In the records below, find the line with "<td><em>Optional.</em> The list of CSS" and the line with "are injected in". Print both exactly, along with every line between them, and no other line.

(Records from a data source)
"""

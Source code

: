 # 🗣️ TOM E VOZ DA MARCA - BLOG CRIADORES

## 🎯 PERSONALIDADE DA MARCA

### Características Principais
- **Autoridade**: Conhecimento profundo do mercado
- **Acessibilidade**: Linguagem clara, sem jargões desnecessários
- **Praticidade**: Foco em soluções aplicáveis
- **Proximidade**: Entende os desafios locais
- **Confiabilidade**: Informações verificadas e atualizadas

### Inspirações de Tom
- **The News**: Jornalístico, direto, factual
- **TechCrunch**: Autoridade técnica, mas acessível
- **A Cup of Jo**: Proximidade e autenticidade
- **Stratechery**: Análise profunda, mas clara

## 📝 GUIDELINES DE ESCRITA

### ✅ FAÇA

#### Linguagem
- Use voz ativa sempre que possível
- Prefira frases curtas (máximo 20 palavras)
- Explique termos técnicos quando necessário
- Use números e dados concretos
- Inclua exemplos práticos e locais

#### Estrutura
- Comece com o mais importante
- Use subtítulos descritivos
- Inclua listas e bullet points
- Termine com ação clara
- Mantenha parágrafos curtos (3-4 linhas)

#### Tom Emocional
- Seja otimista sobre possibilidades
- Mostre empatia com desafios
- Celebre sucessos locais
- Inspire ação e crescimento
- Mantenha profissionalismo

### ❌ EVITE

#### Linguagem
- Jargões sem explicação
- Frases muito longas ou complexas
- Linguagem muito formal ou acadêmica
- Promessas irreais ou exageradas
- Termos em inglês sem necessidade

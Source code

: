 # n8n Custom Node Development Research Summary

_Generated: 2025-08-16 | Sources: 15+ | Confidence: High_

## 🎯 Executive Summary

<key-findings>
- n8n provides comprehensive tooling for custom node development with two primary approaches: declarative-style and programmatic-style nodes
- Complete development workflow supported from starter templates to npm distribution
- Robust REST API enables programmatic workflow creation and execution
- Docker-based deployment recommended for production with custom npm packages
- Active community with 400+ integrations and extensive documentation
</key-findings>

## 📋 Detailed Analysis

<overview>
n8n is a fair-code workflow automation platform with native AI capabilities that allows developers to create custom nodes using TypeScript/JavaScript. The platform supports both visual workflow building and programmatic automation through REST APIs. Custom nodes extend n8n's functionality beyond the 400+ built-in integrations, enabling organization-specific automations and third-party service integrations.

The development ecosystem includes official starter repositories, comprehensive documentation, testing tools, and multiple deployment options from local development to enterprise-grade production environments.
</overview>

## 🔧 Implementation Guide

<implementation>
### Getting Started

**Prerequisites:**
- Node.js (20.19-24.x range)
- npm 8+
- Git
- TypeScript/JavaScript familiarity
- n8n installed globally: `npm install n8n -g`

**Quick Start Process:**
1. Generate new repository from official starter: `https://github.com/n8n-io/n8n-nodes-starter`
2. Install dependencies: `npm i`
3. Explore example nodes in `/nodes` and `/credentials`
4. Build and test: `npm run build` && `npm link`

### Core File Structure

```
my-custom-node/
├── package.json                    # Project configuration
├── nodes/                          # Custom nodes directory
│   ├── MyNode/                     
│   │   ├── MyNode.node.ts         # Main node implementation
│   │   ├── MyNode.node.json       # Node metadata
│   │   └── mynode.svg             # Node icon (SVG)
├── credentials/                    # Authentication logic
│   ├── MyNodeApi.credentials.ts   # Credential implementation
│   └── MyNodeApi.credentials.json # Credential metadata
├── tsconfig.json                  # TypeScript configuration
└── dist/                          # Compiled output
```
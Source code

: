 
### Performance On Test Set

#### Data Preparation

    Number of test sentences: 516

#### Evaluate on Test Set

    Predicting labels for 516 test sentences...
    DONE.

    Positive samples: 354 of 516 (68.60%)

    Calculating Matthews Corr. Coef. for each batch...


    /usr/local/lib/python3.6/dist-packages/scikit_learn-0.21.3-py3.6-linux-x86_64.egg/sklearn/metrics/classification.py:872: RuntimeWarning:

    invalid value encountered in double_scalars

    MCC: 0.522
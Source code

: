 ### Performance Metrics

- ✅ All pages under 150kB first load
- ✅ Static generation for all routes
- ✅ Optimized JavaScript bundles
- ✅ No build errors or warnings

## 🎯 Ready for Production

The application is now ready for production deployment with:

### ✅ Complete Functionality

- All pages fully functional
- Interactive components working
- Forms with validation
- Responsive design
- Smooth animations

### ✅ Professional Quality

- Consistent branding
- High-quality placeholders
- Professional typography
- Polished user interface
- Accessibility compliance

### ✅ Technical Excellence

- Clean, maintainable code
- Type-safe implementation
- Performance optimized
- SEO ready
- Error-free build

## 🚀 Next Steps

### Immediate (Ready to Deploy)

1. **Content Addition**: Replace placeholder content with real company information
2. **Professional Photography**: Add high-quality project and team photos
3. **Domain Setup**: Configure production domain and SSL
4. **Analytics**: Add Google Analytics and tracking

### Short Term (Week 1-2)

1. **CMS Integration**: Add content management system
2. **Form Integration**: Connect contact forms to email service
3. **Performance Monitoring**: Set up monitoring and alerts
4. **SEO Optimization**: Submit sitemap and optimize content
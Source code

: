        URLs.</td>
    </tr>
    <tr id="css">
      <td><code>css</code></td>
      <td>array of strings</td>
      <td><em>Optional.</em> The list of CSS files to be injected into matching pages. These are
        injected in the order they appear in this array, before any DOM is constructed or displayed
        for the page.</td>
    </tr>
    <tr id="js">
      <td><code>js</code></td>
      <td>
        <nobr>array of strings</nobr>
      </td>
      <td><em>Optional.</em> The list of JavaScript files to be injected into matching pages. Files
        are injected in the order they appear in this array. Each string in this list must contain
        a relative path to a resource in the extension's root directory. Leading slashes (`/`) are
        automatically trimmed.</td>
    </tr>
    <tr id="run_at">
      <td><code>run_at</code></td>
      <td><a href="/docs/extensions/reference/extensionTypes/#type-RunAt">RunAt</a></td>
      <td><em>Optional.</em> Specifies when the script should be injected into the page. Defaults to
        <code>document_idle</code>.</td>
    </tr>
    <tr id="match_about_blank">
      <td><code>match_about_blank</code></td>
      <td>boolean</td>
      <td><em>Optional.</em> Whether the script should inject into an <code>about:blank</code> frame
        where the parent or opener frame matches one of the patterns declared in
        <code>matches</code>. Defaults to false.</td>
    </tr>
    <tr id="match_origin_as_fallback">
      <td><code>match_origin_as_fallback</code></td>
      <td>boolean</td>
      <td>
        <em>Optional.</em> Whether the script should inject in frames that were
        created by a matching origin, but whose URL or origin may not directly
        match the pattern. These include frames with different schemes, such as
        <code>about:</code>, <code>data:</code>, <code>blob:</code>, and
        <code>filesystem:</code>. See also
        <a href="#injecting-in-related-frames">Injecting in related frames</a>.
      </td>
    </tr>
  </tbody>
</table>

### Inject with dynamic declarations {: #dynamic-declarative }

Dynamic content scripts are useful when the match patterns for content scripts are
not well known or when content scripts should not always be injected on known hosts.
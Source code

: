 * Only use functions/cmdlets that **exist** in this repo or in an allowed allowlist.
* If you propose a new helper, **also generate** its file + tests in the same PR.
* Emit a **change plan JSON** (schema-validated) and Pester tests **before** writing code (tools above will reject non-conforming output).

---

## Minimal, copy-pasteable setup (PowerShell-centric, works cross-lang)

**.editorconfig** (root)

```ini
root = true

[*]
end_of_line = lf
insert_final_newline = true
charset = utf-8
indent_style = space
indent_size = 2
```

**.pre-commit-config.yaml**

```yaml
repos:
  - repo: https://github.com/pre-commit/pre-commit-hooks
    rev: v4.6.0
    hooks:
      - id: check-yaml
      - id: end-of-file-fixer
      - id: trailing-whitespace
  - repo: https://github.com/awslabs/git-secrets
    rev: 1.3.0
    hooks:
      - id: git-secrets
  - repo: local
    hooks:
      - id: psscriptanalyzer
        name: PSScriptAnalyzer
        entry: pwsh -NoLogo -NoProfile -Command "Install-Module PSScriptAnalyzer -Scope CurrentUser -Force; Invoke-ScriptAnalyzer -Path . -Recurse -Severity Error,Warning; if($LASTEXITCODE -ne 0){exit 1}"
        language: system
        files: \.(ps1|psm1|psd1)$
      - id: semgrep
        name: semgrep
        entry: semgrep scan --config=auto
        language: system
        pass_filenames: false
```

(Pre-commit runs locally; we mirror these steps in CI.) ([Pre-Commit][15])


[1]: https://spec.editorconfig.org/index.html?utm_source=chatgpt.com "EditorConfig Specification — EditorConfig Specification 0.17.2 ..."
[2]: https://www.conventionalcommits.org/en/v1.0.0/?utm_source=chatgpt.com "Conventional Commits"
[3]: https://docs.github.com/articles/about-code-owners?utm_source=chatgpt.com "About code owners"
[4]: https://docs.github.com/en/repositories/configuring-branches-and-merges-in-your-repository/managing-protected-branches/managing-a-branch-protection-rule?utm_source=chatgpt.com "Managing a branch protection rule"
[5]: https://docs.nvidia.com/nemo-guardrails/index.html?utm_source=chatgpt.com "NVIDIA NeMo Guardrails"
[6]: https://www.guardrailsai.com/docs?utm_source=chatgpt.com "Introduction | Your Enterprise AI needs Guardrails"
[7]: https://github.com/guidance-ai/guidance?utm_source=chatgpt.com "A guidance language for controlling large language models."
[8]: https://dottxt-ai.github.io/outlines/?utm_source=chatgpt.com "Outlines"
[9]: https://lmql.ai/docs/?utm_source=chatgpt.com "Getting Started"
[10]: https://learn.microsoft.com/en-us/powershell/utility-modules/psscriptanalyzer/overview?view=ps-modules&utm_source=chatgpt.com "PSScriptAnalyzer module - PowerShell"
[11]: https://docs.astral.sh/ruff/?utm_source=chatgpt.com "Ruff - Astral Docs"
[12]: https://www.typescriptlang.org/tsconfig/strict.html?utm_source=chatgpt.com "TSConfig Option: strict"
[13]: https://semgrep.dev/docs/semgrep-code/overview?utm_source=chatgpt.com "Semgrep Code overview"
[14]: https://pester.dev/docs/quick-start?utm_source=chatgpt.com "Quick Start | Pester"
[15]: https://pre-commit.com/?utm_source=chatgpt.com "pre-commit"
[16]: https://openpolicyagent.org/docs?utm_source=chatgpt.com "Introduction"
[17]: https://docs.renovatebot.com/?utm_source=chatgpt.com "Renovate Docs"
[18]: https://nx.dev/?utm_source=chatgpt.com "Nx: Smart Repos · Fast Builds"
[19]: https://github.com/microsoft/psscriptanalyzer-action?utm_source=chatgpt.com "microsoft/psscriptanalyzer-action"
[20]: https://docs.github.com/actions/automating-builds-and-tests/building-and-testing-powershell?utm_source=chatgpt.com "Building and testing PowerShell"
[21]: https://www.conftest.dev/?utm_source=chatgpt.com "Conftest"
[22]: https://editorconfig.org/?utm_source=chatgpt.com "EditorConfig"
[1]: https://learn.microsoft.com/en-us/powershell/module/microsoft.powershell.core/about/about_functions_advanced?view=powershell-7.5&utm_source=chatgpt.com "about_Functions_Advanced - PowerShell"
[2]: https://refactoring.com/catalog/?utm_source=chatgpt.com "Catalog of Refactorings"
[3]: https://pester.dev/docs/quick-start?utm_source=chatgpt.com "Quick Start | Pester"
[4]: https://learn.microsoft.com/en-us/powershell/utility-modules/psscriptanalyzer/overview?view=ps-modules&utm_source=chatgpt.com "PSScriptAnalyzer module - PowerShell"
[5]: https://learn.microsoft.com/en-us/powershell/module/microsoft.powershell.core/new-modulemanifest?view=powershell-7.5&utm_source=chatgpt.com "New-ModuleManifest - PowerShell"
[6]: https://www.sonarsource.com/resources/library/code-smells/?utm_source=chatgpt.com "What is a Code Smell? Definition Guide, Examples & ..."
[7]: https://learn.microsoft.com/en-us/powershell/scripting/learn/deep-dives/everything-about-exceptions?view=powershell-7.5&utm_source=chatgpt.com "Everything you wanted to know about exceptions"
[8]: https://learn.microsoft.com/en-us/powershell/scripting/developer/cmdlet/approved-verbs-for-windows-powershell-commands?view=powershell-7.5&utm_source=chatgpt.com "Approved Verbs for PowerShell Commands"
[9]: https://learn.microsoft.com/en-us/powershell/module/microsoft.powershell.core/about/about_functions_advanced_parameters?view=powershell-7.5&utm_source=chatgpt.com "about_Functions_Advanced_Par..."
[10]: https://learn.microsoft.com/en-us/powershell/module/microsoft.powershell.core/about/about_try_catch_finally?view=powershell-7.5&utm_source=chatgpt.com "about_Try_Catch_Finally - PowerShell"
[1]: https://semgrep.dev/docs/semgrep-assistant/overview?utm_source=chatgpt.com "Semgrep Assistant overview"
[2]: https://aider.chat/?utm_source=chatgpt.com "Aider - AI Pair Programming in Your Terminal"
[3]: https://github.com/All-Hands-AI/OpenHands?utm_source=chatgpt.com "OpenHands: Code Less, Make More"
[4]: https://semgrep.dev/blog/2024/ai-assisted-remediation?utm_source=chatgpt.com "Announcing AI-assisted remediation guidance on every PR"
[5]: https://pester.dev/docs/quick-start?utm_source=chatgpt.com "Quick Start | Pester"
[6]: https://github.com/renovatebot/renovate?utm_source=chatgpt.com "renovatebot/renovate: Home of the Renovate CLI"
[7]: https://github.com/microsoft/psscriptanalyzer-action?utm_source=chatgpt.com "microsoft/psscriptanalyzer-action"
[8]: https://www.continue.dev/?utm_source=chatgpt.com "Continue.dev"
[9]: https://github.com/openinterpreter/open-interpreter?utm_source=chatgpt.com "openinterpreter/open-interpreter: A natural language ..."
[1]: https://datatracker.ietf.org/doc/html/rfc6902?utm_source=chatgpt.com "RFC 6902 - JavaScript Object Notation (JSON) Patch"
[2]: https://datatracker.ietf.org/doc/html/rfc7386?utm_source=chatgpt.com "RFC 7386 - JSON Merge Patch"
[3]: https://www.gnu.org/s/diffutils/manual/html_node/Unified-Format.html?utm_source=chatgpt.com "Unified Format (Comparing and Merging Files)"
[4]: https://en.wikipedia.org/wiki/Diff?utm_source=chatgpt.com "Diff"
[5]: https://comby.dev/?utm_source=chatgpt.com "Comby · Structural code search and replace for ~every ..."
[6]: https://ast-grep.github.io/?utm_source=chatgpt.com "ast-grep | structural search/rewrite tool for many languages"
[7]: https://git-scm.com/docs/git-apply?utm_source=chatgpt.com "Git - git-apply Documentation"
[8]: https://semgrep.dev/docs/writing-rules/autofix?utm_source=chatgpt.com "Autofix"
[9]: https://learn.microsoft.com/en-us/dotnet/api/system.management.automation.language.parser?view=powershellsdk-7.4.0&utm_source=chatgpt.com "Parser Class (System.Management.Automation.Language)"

"""

* [Solution for this exercise]:
      <td><em>Optional.</em> The list of CSS files to be injected into matching pages. These are
        injected in the order they appear in this array, before any DOM is constructed or displayed
        for the page.</td>
    </tr>
    <tr id="js">
      <td><code>js</code></td>
      <td>
        <nobr>array of strings</nobr>
      </td>
      <td><em>Optional.</em> The list of JavaScript files to be injected into matching pages. Files
        are injected in the order they appear in this array. Each string in this list must contain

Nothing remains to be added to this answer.